Nestes dias de outubro assistimos, espantados, a guerra que explodiu entre o grupo terrorista Hamas, da Palestina e o Estado de Israel, atacado de surpresa e o forte revide deste último. Dada a violência empregada,vitimando centenas de pessoas de ambos os lados,especialmente a população inocente, pareceria que irrompeu o cavalo do Apocalipse, aquele da guerra destruidora (Apoc 9, 13-19).

Os foguetes, ao mísseis, os drones, os tanques, os bombardeiros, os caças, os as bombas inteligentes e os próprios soldados, feitos pequenas máquinas de matar, se parecem a figuras saídas das páginas do livro do Apocalipse.

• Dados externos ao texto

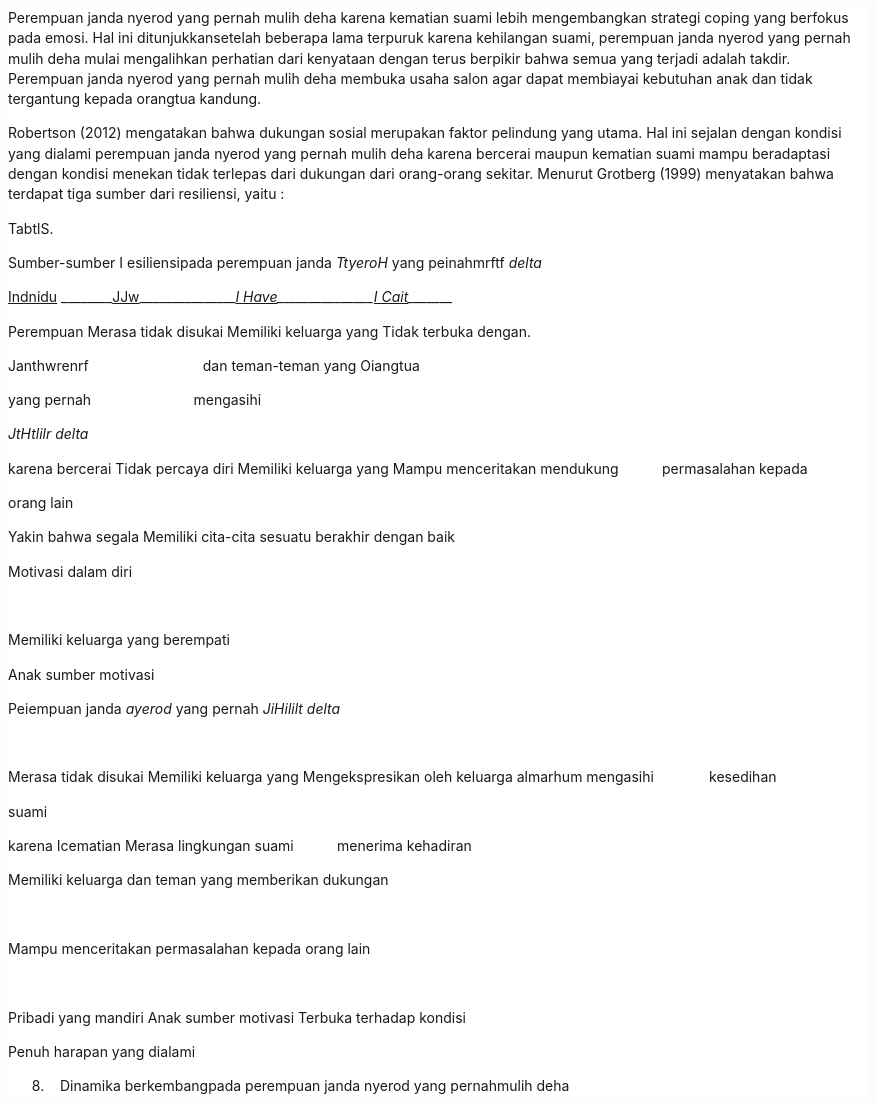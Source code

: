 <p><span class="font3">Perempuan janda nyerod yang pernah mulih deha karena kematian suami lebih mengembangkan strategi coping yang berfokus pada emosi. Hal ini ditunjukkansetelah beberapa lama terpuruk karena kehilangan suami, perempuan janda nyerod yang pernah mulih deha mulai mengalihkan perhatian dari kenyataan dengan terus berpikir bahwa semua yang terjadi adalah takdir. Perempuan janda nyerod yang pernah mulih deha membuka usaha salon agar dapat membiayai kebutuhan anak dan tidak tergantung kepada orangtua kandung.</span></p>
<p><span class="font3">Robertson (2012) mengatakan bahwa dukungan sosial merupakan faktor pelindung yang utama. Hal ini sejalan dengan kondisi yang dialami perempuan janda nyerod yang pernah mulih deha karena bercerai maupun kematian suami mampu beradaptasi dengan kondisi menekan tidak terlepas dari dukungan dari orang-orang sekitar. Menurut Grotberg (1999) menyatakan bahwa terdapat tiga sumber dari resiliensi, yaitu :</span></p>
<p><span class="font0">TabtlS.</span></p>
<p><span class="font0">Sumber-sumber I esiliensipada perempuan janda </span><span class="font0" style="font-style:italic;">TtyeroH</span><span class="font0"> yang peinahmrftf </span><span class="font0" style="font-style:italic;">delta</span></p>
<p><span class="font0" style="text-decoration:underline;">Indnidu</span><span class="font0"> ________</span><span class="font0" style="text-decoration:underline;">JJw</span><span class="font0">_______________</span><span class="font0" style="font-style:italic;text-decoration:underline;">I Have</span><span class="font0" style="font-style:italic;">_______________</span><span class="font0" style="font-style:italic;text-decoration:underline;">I Cait</span><span class="font0" style="font-style:italic;">_______</span></p>
<p><span class="font0">Perempuan Merasa tidak disukai Memiliki keluarga yang Tidak terbuka dengan.</span></p>
<p><span class="font0">Janthwrenrf &nbsp;&nbsp;&nbsp;&nbsp;&nbsp;&nbsp;&nbsp;&nbsp;&nbsp;&nbsp;&nbsp;&nbsp;&nbsp;&nbsp;&nbsp;&nbsp;&nbsp;&nbsp;&nbsp;&nbsp;&nbsp;&nbsp;&nbsp;&nbsp;&nbsp;&nbsp;&nbsp;&nbsp;dan teman-teman yang Oiangtua</span></p>
<p><span class="font0">yang pernah &nbsp;&nbsp;&nbsp;&nbsp;&nbsp;&nbsp;&nbsp;&nbsp;&nbsp;&nbsp;&nbsp;&nbsp;&nbsp;&nbsp;&nbsp;&nbsp;&nbsp;&nbsp;&nbsp;&nbsp;&nbsp;&nbsp;&nbsp;&nbsp;&nbsp;mengasihi</span></p>
<p><span class="font0" style="font-style:italic;">JtHtlilr delta</span></p>
<p><span class="font0">karena bercerai Tidak percaya diri Memiliki keluarga yang Mampu menceritakan mendukung &nbsp;&nbsp;&nbsp;&nbsp;&nbsp;&nbsp;&nbsp;&nbsp;&nbsp;&nbsp;permasalahan kepada</span></p>
<p><span class="font0">orang lain</span></p>
<p><span class="font0">Yakin bahwa segala Memiliki cita-cita sesuatu berakhir dengan baik</span></p>
<div>
<p><span class="font0">Motivasi dalam diri</span></p>
</div><br clear="all">
<p><span class="font0">Memiliki keluarga yang berempati</span></p>
<p><span class="font0">Anak sumber motivasi</span></p>
<div>
<p><span class="font0">Peiempuan janda </span><span class="font0" style="font-style:italic;">ayerod </span><span class="font0">yang pernah </span><span class="font0" style="font-style:italic;">JiHililt delta</span></p>
</div><br clear="all">
<p><span class="font0">Merasa tidak disukai Memiliki keluarga yang Mengekspresikan oleh keluarga almarhum mengasihi &nbsp;&nbsp;&nbsp;&nbsp;&nbsp;&nbsp;&nbsp;&nbsp;&nbsp;&nbsp;&nbsp;&nbsp;&nbsp;kesedihan</span></p>
<p><span class="font0">suami</span></p>
<p><span class="font0">karena Icematian Merasa lingkungan suami &nbsp;&nbsp;&nbsp;&nbsp;&nbsp;&nbsp;&nbsp;&nbsp;&nbsp;&nbsp;menerima kehadiran</span></p>
<div>
<p><span class="font0">Memiliki keluarga dan teman yang memberikan dukungan</span></p>
</div><br clear="all">
<div>
<p><span class="font0">Mampu menceritakan permasalahan kepada orang lain</span></p>
</div><br clear="all">
<p><span class="font0">Pribadi yang mandiri Anak sumber motivasi Terbuka terhadap kondisi</span></p>
<p><span class="font0">Penuh harapan yang dialami</span></p>
<ul style="list-style:none;"><li>
<p><span class="font3">8. &nbsp;&nbsp;&nbsp;Dinamika berkembangpada perempuan janda nyerod yang pernahmulih deha</span></p></li></ul>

Todos os que viemos de uma visão pacifista do mundo, da ecologia da integração harmônica das oposições, do processo evolucionário, concebido como aberto para formas cada vez mais complexas, altas e ordenadas de relações e mesmo as advertências do Papa Francisco sobre o alarme ecológico, nos perguntamos angustiados: como é possível chegarmos a tais patamares de destruição?

Como entender os fenômenos que acompanham o cenário desta guerra, como a invasão de Israel por terroristas do Hamas, matando indiscriminadamente civis, sequestrando pessoas, crianças, idosos e militares, os fake news, a distorção planejada dos fatos e a manipulação das crenças religiosas? Importa não esquecer os muitos anos de dura dominação israelense sobre a região de Gaza e dos palestinos em geral. Isso provocou ressentimento e muito ódio que está na base dos permanentes conflitos na região. Mas tudo isso não cala a pergunta: o que somos nós, seres humanos, capazes de tanta barbárie?

E as guerras se transformaram cada vez mais em guerras totais, fazendo mais vítimas entre as populações civis do que entre os combatentes. Max Born, prêmio Nobel de física (1954) denunciou a prevalência da matança de civis na guerra moderna. Na primeira guerra mundial morriam só 5% de civis, na segunda guerra, 50%, na guerra da Coreia e Vietnam 85%. E dados recentes dão conta de que contra o Iraque e a ex-Iugoslávia,na Ucrânia 98% das vítimas são civis. Na presente guerra, entre o grupo Hamas e Israel os dados deverão ser de semelhante proporção, pelo que se deduz das palavras ameaçadores do premier israelense, Benyamin Netanyahu.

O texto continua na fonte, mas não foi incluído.